After various unsuccessful attempts to initiate a new and accurate GV system and, in the then absence of any Act of Parliament in terms of which to execute such GVs, the City of Cape Town initiated its new Market Value related computer-assisted mass appraisal GV system in the early 2000s.

It was the first municipality in South Africa to do so and, building on the City’s experience, the National Government passed the Local Government Municipal Property Rates Act 6 of 2004 for the whole of South Africa.

The City of Cape Town has subsequently completed two GVs since that date, in 2006 and 2009.

The GCTCA executed in – depth audits on both of the above two audits and submitted them to the City and the Provincial and National Governments.

Regrettably, none of the above authorities took much, if any, notice of the GCTCA audits nor of the two independent audits prepared at the City’s request by the International Property Tax Institute (IPTI), which agreed with the GCTCA’s audits that there was much room for improvements in its last two GVs

The situation, as perceived by the GCTCA at present is that there is a dire need for a new approach to the methods which have been used by the City in its last three GVs.

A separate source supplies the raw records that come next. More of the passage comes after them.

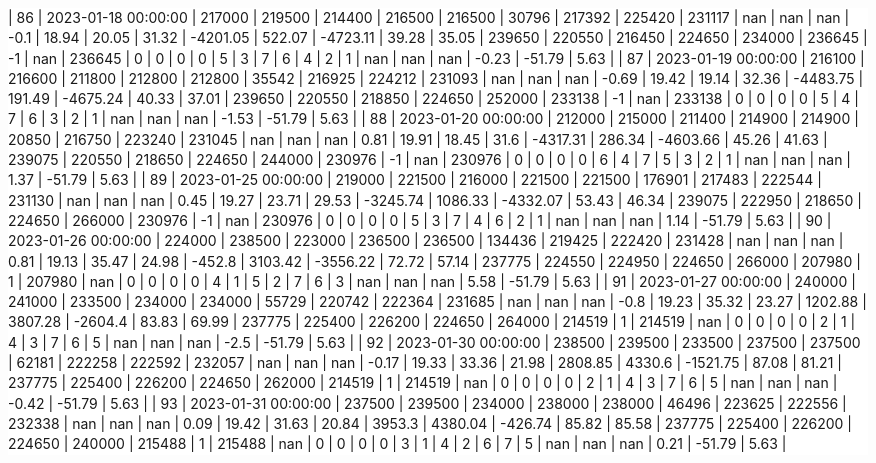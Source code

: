 |  86 | 2023-01-18 00:00:00 | 217000 | 219500 | 214400 |  216500 |      216500 |    30796 |   217392 |   225420 |   231117 |       nan |       nan |       nan | -0.1  |    18.94 |    20.05 |    31.32 |      -4201.05 |         522.07 |       -4723.11 |           39.28 |           35.05 |  239650 |   220550 |  216450 |   224650 |   234000 |         236645 |              -1 |             nan |          236645 |                    0 |                 0 |              0 |            0 |           5 |           3 |          7 |            6 |             4 |             2 |             1 |            nan |            nan |            nan |   -0.23 | -51.79 | 5.63 |
|  87 | 2023-01-19 00:00:00 | 216100 | 216600 | 211800 |  212800 |      212800 |    35542 |   216925 |   224212 |   231093 |       nan |       nan |       nan | -0.69 |    19.42 |    19.14 |    32.36 |      -4483.75 |         191.49 |       -4675.24 |           40.33 |           37.01 |  239650 |   220550 |  218850 |   224650 |   252000 |         233138 |              -1 |             nan |          233138 |                    0 |                 0 |              0 |            0 |           5 |           4 |          7 |            6 |             3 |             2 |             1 |            nan |            nan |            nan |   -1.53 | -51.79 | 5.63 |
|  88 | 2023-01-20 00:00:00 | 212000 | 215000 | 211400 |  214900 |      214900 |    20850 |   216750 |   223240 |   231045 |       nan |       nan |       nan |  0.81 |    19.91 |    18.45 |    31.6  |      -4317.31 |         286.34 |       -4603.66 |           45.26 |           41.63 |  239075 |   220550 |  218650 |   224650 |   244000 |         230976 |              -1 |             nan |          230976 |                    0 |                 0 |              0 |            0 |           6 |           4 |          7 |            5 |             3 |             2 |             1 |            nan |            nan |            nan |    1.37 | -51.79 | 5.63 |
|  89 | 2023-01-25 00:00:00 | 219000 | 221500 | 216000 |  221500 |      221500 |   176901 |   217483 |   222544 |   231130 |       nan |       nan |       nan |  0.45 |    19.27 |    23.71 |    29.53 |      -3245.74 |        1086.33 |       -4332.07 |           53.43 |           46.34 |  239075 |   222950 |  218650 |   224650 |   266000 |         230976 |              -1 |             nan |          230976 |                    0 |                 0 |              0 |            0 |           5 |           3 |          7 |            4 |             6 |             2 |             1 |            nan |            nan |            nan |    1.14 | -51.79 | 5.63 |
|  90 | 2023-01-26 00:00:00 | 224000 | 238500 | 223000 |  236500 |      236500 |   134436 |   219425 |   222420 |   231428 |       nan |       nan |       nan |  0.81 |    19.13 |    35.47 |    24.98 |       -452.8  |        3103.42 |       -3556.22 |           72.72 |           57.14 |  237775 |   224550 |  224950 |   224650 |   266000 |         207980 |               1 |          207980 |             nan |                    0 |                 0 |              0 |            0 |           4 |           1 |          5 |            2 |             7 |             6 |             3 |            nan |            nan |            nan |    5.58 | -51.79 | 5.63 |
|  91 | 2023-01-27 00:00:00 | 240000 | 241000 | 233500 |  234000 |      234000 |    55729 |   220742 |   222364 |   231685 |       nan |       nan |       nan | -0.8  |    19.23 |    35.32 |    23.27 |       1202.88 |        3807.28 |       -2604.4  |           83.83 |           69.99 |  237775 |   225400 |  226200 |   224650 |   264000 |         214519 |               1 |          214519 |             nan |                    0 |                 0 |              0 |            0 |           2 |           1 |          4 |            3 |             7 |             6 |             5 |            nan |            nan |            nan |   -2.5  | -51.79 | 5.63 |
|  92 | 2023-01-30 00:00:00 | 238500 | 239500 | 233500 |  237500 |      237500 |    62181 |   222258 |   222592 |   232057 |       nan |       nan |       nan | -0.17 |    19.33 |    33.36 |    21.98 |       2808.85 |        4330.6  |       -1521.75 |           87.08 |           81.21 |  237775 |   225400 |  226200 |   224650 |   262000 |         214519 |               1 |          214519 |             nan |                    0 |                 0 |              0 |            0 |           2 |           1 |          4 |            3 |             7 |             6 |             5 |            nan |            nan |            nan |   -0.42 | -51.79 | 5.63 |
|  93 | 2023-01-31 00:00:00 | 237500 | 239500 | 234000 |  238000 |      238000 |    46496 |   223625 |   222556 |   232338 |       nan |       nan |       nan |  0.09 |    19.42 |    31.63 |    20.84 |       3953.3  |        4380.04 |        -426.74 |           85.82 |           85.58 |  237775 |   225400 |  226200 |   224650 |   240000 |         215488 |               1 |          215488 |             nan |                    0 |                 0 |              0 |            0 |           3 |           1 |          4 |            2 |             6 |             7 |             5 |            nan |            nan |            nan |    0.21 | -51.79 | 5.63 |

To this end, it intends approaching the Western Cape Provincial Government, in the person of Minister Anton Bredell to pursue his own suggestion to organise a public enquiry and technical workshop attended by all the GV players to attempt to establish a much better and more equitable GV system for the City of Cape Town and other cities and towns to use in their future GVs.

The current systems being used by the City of Cape Town and elsewhere are far from ideal or acceptable and need a completely new methodology for an ongoing problem which continues to be producing GVs which are producing valuations and objection processess which are unevenly unfair and continually variable for seemingly inexplicable and unsolved reasons.

Len Swimmer



1 comment to The Greater Cape Town Civic Alliance’s (GCTCA’s) position on the City of Cape Town’s Municipal Property ‘General Valuation (GV) System’ and its performance

  • Spot On

    Might we suggest that in the same way that primary residences are exempt from capital gains tax, primary residences also be exempted from the market value basis of valuing property for rates purposes? Bearing in mind that property rates are after all a property tax.

    To value property at market value for rates purposes is to assume (wrongly!) that there is a direct correlation between a property’s market value and its owner’s financial position – constituting an illogical and fundamentally flawed basis for the imposition of tax.